213 | To Richard Jackson

    Castle William. May. 21. 1763

    Dr Sr

    By the Schooner Hannah Doggett fr Bristol. Ap 11, I sent to Mr Pownall, a grant of 6 Townships next to Penobscot with a Small Map of the Same, & a letter to their Lordships recommending the settlement to them,794 that they would not disappoint it tho’ the right of the Province should be disputed, as this settlement must in general be advantageous let the right of jurisdiction belong to one or the other Province: & by the Devonshire Capt Hunter for London May 9 I sent two more of parts (originals) of this Grant over to you with a large map of the Lands from an actual survey, & dupls: of the others Papers.795 After the first of these dispatches viz on Ap: 15. I recieved a severe letter from the Lords reprimanding me for consenting to grants of Lands east of Penobscot &c without consulting them. I took this so much at heart that I immediately wrote to Mr Pownall (by the Packet) with much concern & I hope with all due respect: & I afterwards by the Devonshire wrote to thr Ldships on the same subject, referring to my letter to Mr Pownall. But I find that I might have saved their Lordships this trouble; for on the 14th instant I recieved a very kind letter from their Ldships, dated Mar. 11796 on the subject of my grant; by which I must understand that the Papers I sent in Dec: last have suf[fici] ently vindicated my conduct from the Nova Scotia impeachment. From this Letter & from yours which I have recieved with it I percieve that both my grant & the Provinces right are seen in a more favorable light than they were some months ago.797 I should be glad to learn the Particulars of the No. Sco. remonstrances & the prejudices Ld E798 was influenced by & from whom the latter came: as to the former I can concieve it possible that deeper designs than the disputing this Country may be at the bottom of it.
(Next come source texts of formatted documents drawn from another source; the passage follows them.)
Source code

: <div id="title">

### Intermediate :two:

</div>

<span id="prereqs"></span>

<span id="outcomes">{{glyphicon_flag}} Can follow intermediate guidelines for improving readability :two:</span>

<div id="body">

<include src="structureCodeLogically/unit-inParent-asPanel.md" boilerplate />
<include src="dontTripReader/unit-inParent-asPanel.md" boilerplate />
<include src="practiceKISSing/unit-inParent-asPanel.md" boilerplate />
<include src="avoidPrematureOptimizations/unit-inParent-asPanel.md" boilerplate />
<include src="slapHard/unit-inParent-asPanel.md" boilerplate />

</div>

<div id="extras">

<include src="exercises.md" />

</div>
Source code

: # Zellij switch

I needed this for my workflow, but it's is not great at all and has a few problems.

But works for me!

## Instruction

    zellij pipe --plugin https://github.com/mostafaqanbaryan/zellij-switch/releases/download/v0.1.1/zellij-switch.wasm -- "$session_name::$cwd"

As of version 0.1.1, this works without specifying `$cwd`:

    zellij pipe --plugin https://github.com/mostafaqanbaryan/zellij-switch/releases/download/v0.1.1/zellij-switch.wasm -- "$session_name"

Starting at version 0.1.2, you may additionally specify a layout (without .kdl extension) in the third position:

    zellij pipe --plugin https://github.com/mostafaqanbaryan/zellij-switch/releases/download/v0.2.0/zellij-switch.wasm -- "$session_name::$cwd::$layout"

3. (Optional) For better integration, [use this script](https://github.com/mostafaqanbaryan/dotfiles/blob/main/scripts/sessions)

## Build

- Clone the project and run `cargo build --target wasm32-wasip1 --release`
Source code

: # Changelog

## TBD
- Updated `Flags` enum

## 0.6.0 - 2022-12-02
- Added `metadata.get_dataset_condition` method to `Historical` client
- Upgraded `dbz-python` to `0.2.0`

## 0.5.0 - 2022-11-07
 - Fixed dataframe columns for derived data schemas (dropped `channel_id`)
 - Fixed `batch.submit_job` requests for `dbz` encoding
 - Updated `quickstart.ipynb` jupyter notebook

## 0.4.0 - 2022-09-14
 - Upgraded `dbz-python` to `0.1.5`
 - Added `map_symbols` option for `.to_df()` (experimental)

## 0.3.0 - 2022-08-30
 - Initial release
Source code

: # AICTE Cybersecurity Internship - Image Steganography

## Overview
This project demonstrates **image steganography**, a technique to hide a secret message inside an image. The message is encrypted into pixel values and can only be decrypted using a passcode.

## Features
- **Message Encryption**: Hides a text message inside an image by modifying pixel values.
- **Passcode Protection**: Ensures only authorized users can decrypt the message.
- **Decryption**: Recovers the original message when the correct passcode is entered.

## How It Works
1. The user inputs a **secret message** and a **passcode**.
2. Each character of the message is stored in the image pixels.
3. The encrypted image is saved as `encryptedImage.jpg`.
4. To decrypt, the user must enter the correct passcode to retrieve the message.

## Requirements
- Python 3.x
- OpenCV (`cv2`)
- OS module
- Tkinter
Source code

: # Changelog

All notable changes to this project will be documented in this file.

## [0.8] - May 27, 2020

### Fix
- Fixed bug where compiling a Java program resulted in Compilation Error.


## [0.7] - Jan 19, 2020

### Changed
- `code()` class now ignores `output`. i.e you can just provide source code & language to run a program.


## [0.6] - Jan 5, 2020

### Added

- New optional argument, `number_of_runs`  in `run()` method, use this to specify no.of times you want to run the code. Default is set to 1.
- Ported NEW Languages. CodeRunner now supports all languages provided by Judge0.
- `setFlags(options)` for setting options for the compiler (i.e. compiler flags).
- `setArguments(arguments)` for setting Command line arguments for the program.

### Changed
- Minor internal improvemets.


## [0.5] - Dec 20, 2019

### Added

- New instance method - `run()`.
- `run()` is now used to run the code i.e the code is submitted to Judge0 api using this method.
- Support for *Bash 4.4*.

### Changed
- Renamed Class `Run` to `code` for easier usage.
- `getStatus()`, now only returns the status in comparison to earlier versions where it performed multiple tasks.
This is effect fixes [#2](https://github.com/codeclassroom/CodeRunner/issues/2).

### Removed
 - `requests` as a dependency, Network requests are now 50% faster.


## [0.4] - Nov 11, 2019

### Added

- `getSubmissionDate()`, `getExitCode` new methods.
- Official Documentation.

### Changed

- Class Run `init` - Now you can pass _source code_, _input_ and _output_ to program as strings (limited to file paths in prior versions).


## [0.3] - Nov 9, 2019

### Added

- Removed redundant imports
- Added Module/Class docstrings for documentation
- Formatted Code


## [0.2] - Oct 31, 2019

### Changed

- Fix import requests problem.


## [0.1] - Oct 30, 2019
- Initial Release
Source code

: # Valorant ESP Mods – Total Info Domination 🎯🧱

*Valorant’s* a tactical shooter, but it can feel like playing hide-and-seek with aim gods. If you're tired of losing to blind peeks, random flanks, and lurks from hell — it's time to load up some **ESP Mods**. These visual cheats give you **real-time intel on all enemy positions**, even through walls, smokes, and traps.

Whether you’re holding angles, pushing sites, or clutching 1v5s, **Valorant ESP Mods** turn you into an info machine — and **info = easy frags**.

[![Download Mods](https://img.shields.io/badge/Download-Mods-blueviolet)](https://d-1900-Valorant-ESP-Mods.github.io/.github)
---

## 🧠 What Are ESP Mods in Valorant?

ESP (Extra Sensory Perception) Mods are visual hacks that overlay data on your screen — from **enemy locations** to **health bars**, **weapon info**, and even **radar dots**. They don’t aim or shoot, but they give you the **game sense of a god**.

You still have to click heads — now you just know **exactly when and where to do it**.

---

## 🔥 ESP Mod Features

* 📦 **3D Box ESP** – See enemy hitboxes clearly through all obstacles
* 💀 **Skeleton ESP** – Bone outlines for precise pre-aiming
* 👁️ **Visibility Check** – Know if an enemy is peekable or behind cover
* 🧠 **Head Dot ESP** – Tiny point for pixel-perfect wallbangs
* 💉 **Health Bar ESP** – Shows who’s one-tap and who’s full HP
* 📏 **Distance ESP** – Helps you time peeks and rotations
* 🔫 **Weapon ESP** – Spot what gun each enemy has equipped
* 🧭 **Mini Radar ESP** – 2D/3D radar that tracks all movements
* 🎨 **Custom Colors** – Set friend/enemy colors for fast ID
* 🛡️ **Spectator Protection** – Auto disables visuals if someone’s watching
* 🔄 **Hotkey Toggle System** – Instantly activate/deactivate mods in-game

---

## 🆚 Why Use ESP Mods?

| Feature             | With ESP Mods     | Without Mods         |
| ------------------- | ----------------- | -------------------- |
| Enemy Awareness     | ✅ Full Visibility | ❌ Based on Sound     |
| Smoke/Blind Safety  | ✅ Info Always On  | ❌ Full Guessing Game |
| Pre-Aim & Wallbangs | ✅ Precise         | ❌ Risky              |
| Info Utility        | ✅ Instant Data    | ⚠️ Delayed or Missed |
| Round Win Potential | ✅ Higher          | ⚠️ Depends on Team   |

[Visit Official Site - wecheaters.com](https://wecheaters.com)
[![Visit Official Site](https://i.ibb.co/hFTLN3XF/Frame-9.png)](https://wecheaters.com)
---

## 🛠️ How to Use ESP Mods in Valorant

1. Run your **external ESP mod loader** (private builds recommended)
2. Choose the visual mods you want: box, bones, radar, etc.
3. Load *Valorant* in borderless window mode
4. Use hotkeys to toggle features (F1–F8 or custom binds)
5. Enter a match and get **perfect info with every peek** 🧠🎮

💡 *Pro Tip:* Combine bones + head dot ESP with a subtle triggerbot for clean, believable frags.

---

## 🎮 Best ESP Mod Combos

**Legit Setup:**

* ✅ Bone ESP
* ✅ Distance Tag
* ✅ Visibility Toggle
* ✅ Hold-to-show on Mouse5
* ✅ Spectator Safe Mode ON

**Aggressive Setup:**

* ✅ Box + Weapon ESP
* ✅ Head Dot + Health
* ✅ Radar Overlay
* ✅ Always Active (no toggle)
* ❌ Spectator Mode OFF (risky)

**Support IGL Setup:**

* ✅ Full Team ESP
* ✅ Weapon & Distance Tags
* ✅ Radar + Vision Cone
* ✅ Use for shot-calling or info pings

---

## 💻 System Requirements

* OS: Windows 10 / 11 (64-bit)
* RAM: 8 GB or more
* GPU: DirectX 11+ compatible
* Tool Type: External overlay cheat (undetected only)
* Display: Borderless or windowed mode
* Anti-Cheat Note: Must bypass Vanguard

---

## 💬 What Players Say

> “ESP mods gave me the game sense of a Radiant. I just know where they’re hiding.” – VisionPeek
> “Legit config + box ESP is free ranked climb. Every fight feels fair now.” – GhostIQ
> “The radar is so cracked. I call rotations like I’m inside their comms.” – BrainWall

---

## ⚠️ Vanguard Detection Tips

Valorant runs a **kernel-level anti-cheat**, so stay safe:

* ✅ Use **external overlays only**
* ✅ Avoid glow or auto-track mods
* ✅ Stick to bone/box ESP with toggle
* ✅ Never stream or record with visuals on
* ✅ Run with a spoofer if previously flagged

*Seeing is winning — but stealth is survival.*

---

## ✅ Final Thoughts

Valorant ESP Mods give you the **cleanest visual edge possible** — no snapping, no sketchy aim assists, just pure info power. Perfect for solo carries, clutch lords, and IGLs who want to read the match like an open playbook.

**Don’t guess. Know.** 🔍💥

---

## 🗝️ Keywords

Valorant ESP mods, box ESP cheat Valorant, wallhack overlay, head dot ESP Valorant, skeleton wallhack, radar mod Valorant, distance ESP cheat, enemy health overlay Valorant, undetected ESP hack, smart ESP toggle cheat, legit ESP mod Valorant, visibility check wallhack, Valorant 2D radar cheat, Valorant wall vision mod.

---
    I have wrote to Mr Townshend799 to congratulate him upon his appointment, & have freely made him a tender of submitting to him my thoughts concerning such matters as are of too delicate a nature to be made subjects of public letters, nay some of them too nice to be committed to any letters but the most secret. I have a considerable collection of ideas concerning the Political state of America, & have committed very few of them to writing, having no correspondent of Authority to trouble with them since Ld Halifax left the Office. If I could be of use in making a report in Person I would not grudge the journey; but I could not well bear the expense, without some compensation direct or collateral. I spend ^here^ my whole income: indeed evry thing is very dear, as well on account of the war as of two unfruitfull Seasons following each other. But we may well hope that the times will mend: & in that hope I remain quite contented. I should be obliged to you, if you would recommend or get me recommended to Mr Townsend. I have asked the same favour of L B:800 but know not what the Connection is between them; should be glad to hear.

    In a former letter801 I have mentiond to you the expediency & apparent possibility of forming a new Government on this side of N Scotia. The more I have since thought of it more practicable the Scheme appears, as it seems to me certain that a proposal of this sort might be made so agreeable to the Massachusets as by way of exchange to make ‘em satisfied with an equivalent compensation for their Eastern lands which is all the difficulty attending this Scheme. When I have a little leisure I will reduce this into form: in the mean time I only mention it again that you may turn yr thoughts upon it.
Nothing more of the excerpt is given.